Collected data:
+-------+

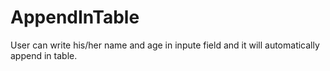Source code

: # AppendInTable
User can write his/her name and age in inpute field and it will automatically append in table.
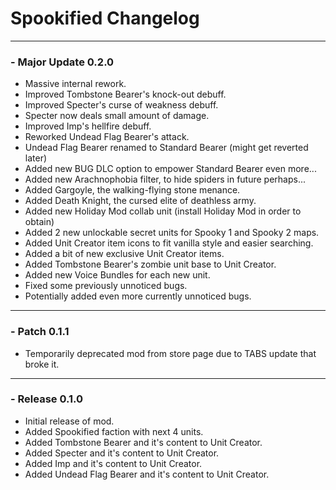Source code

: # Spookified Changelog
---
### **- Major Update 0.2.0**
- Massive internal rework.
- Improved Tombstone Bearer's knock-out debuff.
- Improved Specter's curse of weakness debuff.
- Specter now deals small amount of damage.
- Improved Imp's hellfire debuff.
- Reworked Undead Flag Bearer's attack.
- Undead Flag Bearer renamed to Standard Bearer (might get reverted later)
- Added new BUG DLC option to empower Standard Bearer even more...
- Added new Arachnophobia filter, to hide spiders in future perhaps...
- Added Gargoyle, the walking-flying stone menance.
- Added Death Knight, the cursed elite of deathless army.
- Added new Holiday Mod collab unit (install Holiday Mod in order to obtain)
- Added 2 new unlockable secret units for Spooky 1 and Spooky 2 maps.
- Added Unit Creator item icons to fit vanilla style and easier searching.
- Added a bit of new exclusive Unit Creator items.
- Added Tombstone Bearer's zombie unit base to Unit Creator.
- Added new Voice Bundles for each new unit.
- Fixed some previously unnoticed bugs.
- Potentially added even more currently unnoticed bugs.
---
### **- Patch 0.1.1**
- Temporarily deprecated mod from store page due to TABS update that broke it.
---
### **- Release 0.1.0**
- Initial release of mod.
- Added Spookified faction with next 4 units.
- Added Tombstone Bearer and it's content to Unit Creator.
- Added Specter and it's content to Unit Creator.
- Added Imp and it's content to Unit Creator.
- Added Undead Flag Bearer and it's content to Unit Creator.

+-------+

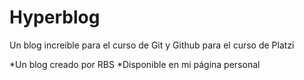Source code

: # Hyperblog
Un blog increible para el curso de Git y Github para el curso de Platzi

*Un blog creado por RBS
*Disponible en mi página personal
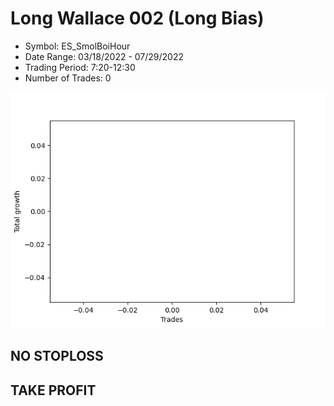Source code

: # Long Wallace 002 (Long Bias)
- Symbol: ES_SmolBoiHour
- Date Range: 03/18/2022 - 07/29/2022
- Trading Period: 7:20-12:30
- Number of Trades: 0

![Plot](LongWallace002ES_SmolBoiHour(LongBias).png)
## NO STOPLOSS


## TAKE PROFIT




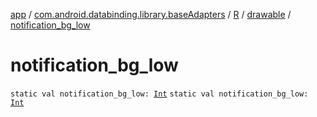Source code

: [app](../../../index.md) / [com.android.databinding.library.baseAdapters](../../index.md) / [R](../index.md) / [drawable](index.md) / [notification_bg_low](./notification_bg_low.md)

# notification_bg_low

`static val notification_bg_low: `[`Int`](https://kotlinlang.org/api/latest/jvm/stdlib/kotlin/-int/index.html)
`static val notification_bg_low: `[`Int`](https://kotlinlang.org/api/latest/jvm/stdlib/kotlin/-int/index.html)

+-------+

**What you need to do:** Please return the lines above that run from the line containing "- Fixed some previously unnoticed bugs." to the line containing "- Added Undead", inclusive, exactly and with no other lines.

**Task output:**
- Fixed some previously unnoticed bugs.
- Potentially added even more currently unnoticed bugs.
---
### **- Patch 0.1.1**
- Temporarily deprecated mod from store page due to TABS update that broke it.
---
### **- Release 0.1.0**
- Initial release of mod.
- Added Spookified faction with next 4 units.
- Added Tombstone Bearer and it's content to Unit Creator.
- Added Specter and it's content to Unit Creator.
- Added Imp and it's content to Unit Creator.
- Added Undead Flag Bearer and it's content to Unit Creator.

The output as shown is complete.